At around 9:30pm on September 23, 2007, Benitez returned to the location. Id., ¶ 10. He again spotted the Individual as he left the House. Shortly thereafter, a white Toyota Corolla arrived and parked in front of the House. Id., ¶ 11. According to Benitez's testimony, the Corolla driver and the Individual shook hands and proceeded to walk inside the House. Id., ¶ 12. After several minutes, Benitez observed as both men exited the House, seeing the Corolla driver holding a “clear plastic bag in his right had, which had smaller plastics bags inside with a white powder.” Id., ¶ 13.

Reyes–Reyes conveniently contends that he and his friend were watching an “Ultimate Fighting Championship event” that night and received no other visitors during the hours Benitez surveilled the House (ASUF ¶¶ 7 & 10). Again, as elucidated below, this uncorroborated statement, without more, falls short of creating a bone fide factual dispute in light of the governing law ( see note 3, above).

Benitez resumed surveillance on September 25, 2007 at around 6:30pm. Id., ¶ 15. After some time, he observed the white Corolla from his previous stakeout (being driven by the same driver from two nights previously) park in front of the House. Id., ¶ 16. According to Benitez, he then witnessed the Individual leave the House, go back inside briefly, and exit “with a black handbag.” Id., ¶ 17. The Individual then gave the black handbag to the driver, who “pull[ed] out from the handbag a nickel-colored revolver, look[ed] at it, and put[ ] it back inside the bag.” Id., ¶¶ 17–18.

After both men left the scene, Benitez reported back to his supervisor regarding what he had seen; the latter in turn instructed Benitez to refer the case to the district attorney's office. Id., ¶ 20; Docket # 71–1, p. 2. Upon Benitez's referral, on September 26, 2007, the Puerto Rico Department of Justice authorized Benitez to request a search warrant for firearms and controlled substances. Docket # 71–2, p. 1; SUF ¶ 20. That same day, a state court judge, after finding probable cause, issued two search warrants: the first authorized a search of the House, while the second gave way for a search of the Tacoma. Id., ¶¶ 21–22. On October 4, 2007, the PRDP executed the search warrants, which yielded a negative result; that is, neither controlled substances nor illegal firearms were found Id., ¶ 23.

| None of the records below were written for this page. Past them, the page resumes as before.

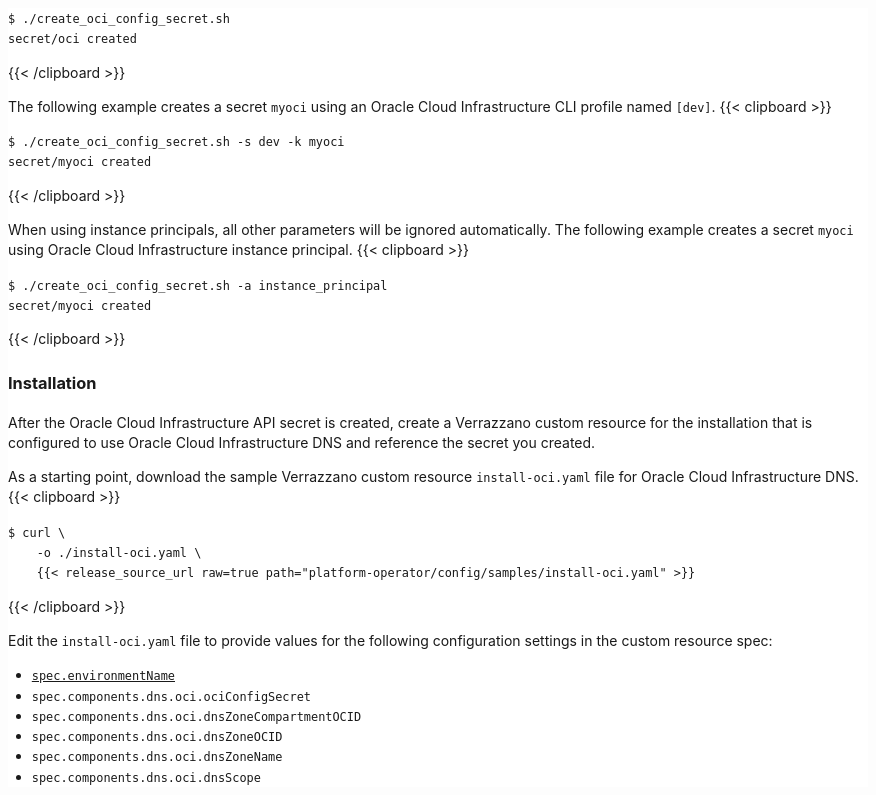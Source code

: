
 ```
$ ./create_oci_config_secret.sh
secret/oci created
```
</div>
{{< /clipboard >}}


The following example creates a secret `myoci` using an Oracle Cloud Infrastructure CLI profile named `[dev]`.
{{< clipboard >}}
<div class="highlight">

```
$ ./create_oci_config_secret.sh -s dev -k myoci
secret/myoci created
```
</div>
{{< /clipboard >}}

When using instance principals, all other parameters will be ignored automatically. The following example creates a secret `myoci` using Oracle Cloud Infrastructure instance principal.
{{< clipboard >}}
<div class="highlight">

```
$ ./create_oci_config_secret.sh -a instance_principal
secret/myoci created
```
</div>
{{< /clipboard >}}


### Installation

After the Oracle Cloud Infrastructure API secret is created, create a Verrazzano custom resource for the installation that is configured to use Oracle Cloud Infrastructure
DNS and reference the secret you created.

As a starting point, download the sample Verrazzano custom resource `install-oci.yaml` file for Oracle Cloud Infrastructure DNS.
{{< clipboard >}}
<div class="highlight">

```
$ curl \
    -o ./install-oci.yaml \
    {{< release_source_url raw=true path="platform-operator/config/samples/install-oci.yaml" >}}
```
</div>
{{< /clipboard >}}

Edit the `install-oci.yaml` file to provide values for the following configuration settings in the
custom resource spec:

* [`spec.environmentName`](/docs/reference/api/vpo-verrazzano-v1beta1/#install.verrazzano.io/v1beta1.VerrazzanoSpec)
* `spec.components.dns.oci.ociConfigSecret`
* `spec.components.dns.oci.dnsZoneCompartmentOCID`
* `spec.components.dns.oci.dnsZoneOCID`
* `spec.components.dns.oci.dnsZoneName`
* `spec.components.dns.oci.dnsScope`
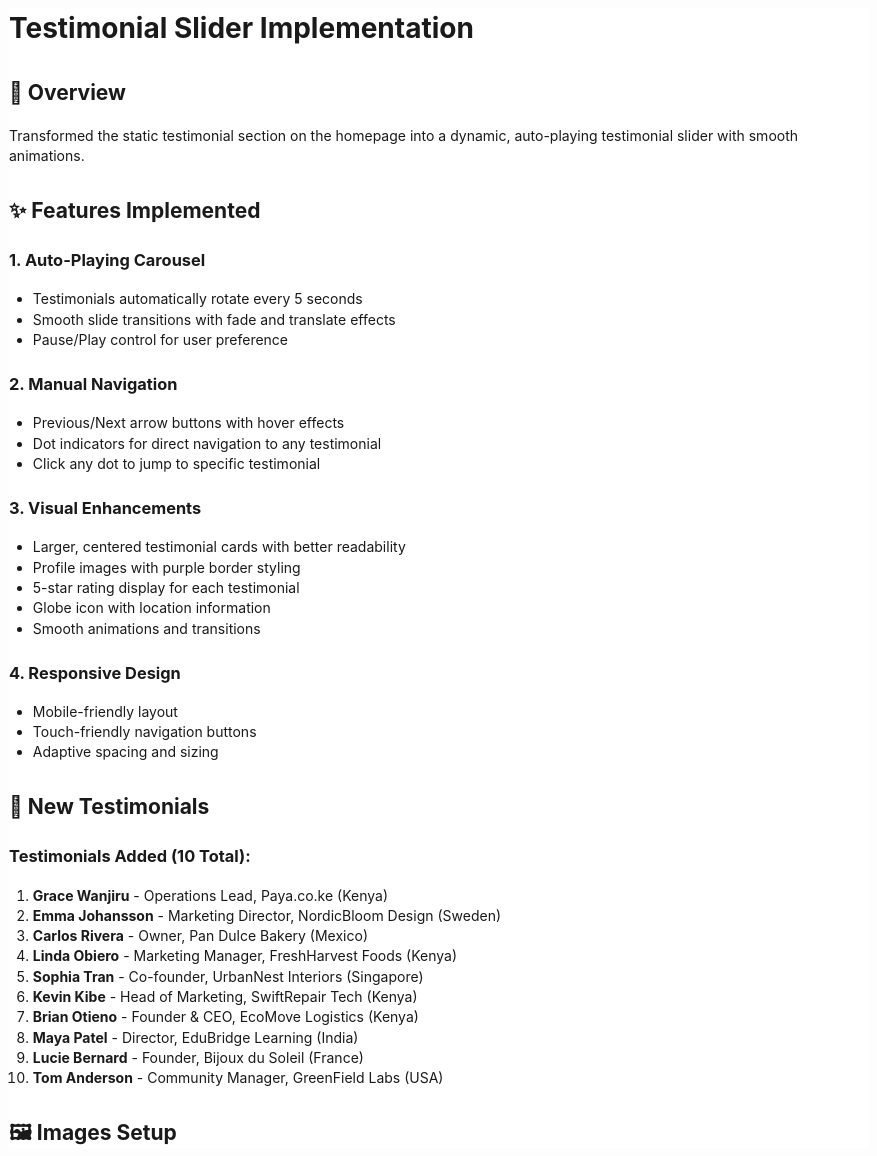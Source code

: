 # Testimonial Slider Implementation

## 🎯 Overview
Transformed the static testimonial section on the homepage into a dynamic, auto-playing testimonial slider with smooth animations.

## ✨ Features Implemented

### 1. **Auto-Playing Carousel**
- Testimonials automatically rotate every 5 seconds
- Smooth slide transitions with fade and translate effects
- Pause/Play control for user preference

### 2. **Manual Navigation**
- Previous/Next arrow buttons with hover effects
- Dot indicators for direct navigation to any testimonial
- Click any dot to jump to specific testimonial

### 3. **Visual Enhancements**
- Larger, centered testimonial cards with better readability
- Profile images with purple border styling
- 5-star rating display for each testimonial
- Globe icon with location information
- Smooth animations and transitions

### 4. **Responsive Design**
- Mobile-friendly layout
- Touch-friendly navigation buttons
- Adaptive spacing and sizing

## 📝 New Testimonials

### Testimonials Added (10 Total):

1. **Grace Wanjiru** - Operations Lead, Paya.co.ke (Kenya)
2. **Emma Johansson** - Marketing Director, NordicBloom Design (Sweden)
3. **Carlos Rivera** - Owner, Pan Dulce Bakery (Mexico)
4. **Linda Obiero** - Marketing Manager, FreshHarvest Foods (Kenya)
5. **Sophia Tran** - Co-founder, UrbanNest Interiors (Singapore)
6. **Kevin Kibe** - Head of Marketing, SwiftRepair Tech (Kenya)
7. **Brian Otieno** - Founder & CEO, EcoMove Logistics (Kenya)
8. **Maya Patel** - Director, EduBridge Learning (India)
9. **Lucie Bernard** - Founder, Bijoux du Soleil (France)
10. **Tom Anderson** - Community Manager, GreenField Labs (USA)

## 🖼️ Images Setup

The owner of the House turned out to be Reyes–Reyes. Needless to say, neither Reyes–Reyes nor his son were arrested as a result of the search, and no criminal charges were brought against them. Id., ¶ 24. Neither Reyes–Reyes nor Benitez knew each other nor did they have a quarrel. Id., ¶¶ 26–27. And, moreover, Benitez had no brawl with any other agent from the Illegal Weapons Division of the PRDP.

As a result of this mixup, Plaintiffs filed suit on June 21, 2010, alleging that Benitez committed “perjury” in order to obtain the search warrants (Docket # 1). They further contend that Benitez “maliciously and wilfully” violated their constitutional rights to be free from illegal and unreasonable searches and seizures. Averring deprivation of sleep, loss of reputation, humiliation, mental anguishes, emotional distress, and “mental illnesses,” they claim damages in excess of five million dollars. Id.

After discovery and other procedural nuances, Benitez and Toledo moved for summary judgment, requesting dismissal of Plaintiffs' complaint (Docket # 52). In support of their contentions, they argue that (1) Plaintiffs have failed to state a supervisory liability claim against Toledo; (2) Plaintiffs have marshaled no evidence to support their conspiracy claims; and (3) Benitez is entitled to qualified immunity. Id.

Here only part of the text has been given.